Start of Block

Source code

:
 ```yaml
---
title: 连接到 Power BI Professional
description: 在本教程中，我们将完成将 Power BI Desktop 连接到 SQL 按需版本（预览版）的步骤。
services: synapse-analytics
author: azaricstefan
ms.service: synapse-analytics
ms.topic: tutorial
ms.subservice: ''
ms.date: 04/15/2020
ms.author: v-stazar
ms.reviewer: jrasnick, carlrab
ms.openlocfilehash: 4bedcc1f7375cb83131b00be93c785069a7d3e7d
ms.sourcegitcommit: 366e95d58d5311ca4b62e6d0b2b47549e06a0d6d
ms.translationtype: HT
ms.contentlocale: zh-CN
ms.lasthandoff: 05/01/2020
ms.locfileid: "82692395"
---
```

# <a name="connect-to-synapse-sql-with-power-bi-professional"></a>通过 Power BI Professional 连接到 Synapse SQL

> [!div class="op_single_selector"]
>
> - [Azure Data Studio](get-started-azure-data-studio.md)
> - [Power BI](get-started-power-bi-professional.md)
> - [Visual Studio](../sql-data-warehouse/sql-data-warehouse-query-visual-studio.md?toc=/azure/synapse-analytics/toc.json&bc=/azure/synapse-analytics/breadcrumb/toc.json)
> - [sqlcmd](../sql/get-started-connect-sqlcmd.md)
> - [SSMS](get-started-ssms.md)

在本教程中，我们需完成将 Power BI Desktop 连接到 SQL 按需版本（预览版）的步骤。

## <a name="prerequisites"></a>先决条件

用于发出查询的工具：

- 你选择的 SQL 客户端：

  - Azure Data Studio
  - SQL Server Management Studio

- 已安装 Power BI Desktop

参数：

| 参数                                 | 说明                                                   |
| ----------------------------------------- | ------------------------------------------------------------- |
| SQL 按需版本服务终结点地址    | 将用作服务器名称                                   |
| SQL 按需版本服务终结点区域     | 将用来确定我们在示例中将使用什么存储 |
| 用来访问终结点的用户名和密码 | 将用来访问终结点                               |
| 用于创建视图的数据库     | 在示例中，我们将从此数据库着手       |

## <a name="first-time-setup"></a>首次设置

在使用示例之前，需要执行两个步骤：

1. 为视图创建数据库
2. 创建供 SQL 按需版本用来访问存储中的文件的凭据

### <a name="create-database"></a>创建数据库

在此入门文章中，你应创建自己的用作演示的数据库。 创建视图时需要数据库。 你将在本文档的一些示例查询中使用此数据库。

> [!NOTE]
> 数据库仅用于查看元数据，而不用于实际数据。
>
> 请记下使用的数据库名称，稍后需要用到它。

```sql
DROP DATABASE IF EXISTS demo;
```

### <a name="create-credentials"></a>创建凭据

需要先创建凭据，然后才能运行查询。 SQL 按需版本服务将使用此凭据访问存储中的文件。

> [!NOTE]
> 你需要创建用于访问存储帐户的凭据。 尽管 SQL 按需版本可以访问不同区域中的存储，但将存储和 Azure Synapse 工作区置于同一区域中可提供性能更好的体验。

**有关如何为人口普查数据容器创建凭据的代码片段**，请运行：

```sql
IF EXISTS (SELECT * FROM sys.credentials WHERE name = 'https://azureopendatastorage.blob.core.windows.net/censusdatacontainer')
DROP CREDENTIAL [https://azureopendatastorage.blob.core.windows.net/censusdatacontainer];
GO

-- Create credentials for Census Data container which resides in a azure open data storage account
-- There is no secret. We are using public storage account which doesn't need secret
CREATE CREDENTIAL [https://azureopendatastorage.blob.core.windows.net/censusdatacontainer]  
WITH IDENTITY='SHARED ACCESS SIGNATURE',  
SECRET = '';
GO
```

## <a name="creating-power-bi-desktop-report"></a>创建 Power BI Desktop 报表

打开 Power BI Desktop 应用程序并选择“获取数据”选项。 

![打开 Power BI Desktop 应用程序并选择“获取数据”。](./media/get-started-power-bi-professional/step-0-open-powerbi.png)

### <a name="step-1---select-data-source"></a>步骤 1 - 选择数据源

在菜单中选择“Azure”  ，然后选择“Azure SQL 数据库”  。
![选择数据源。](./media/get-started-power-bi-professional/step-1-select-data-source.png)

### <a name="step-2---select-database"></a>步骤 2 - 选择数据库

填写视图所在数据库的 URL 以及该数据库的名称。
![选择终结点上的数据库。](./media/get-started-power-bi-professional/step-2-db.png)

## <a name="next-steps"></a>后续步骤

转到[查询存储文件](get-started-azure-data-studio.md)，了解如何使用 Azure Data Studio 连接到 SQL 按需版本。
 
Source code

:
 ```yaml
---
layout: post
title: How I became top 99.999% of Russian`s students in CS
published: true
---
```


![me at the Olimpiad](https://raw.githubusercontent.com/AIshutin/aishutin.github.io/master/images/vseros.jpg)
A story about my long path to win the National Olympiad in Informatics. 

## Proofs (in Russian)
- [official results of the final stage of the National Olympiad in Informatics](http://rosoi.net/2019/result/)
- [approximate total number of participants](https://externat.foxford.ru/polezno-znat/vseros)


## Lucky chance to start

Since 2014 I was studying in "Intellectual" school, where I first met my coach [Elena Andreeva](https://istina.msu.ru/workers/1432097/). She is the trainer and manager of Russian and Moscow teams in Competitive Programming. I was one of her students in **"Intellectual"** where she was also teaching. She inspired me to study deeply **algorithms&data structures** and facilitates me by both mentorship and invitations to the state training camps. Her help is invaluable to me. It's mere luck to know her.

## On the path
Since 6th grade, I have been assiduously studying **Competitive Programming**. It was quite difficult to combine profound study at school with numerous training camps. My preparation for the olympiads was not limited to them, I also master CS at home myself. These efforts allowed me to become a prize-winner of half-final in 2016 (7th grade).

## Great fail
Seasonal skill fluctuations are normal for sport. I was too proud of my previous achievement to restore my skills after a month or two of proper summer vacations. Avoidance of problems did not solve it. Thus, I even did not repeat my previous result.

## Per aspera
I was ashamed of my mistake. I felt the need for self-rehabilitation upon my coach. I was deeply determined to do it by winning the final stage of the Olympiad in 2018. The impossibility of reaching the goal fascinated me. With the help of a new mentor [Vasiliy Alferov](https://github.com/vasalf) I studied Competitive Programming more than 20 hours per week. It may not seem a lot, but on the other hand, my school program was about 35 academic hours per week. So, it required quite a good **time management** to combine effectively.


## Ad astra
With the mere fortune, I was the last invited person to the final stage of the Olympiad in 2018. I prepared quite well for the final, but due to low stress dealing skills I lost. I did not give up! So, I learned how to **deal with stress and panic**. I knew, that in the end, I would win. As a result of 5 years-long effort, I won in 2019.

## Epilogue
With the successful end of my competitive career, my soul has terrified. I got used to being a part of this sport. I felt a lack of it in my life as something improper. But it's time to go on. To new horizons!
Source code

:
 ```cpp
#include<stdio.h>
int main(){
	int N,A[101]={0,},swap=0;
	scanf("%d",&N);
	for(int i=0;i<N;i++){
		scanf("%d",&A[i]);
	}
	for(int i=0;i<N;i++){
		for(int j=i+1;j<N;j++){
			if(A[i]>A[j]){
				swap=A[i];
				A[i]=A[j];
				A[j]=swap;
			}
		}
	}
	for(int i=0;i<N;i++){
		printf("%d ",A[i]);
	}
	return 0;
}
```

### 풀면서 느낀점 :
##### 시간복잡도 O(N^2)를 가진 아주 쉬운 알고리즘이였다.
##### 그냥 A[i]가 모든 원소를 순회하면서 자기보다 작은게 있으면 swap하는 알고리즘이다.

End of Block

To do: All lines that contain the word "analytics" must be copied from the records above.

Your solution:
services: synapse-analytics
ms.service: synapse-analytics
> - [Visual Studio](../sql-data-warehouse/sql-data-warehouse-query-visual-studio.md?toc=/azure/synapse-analytics/toc.json&bc=/azure/synapse-analytics/breadcrumb/toc.json)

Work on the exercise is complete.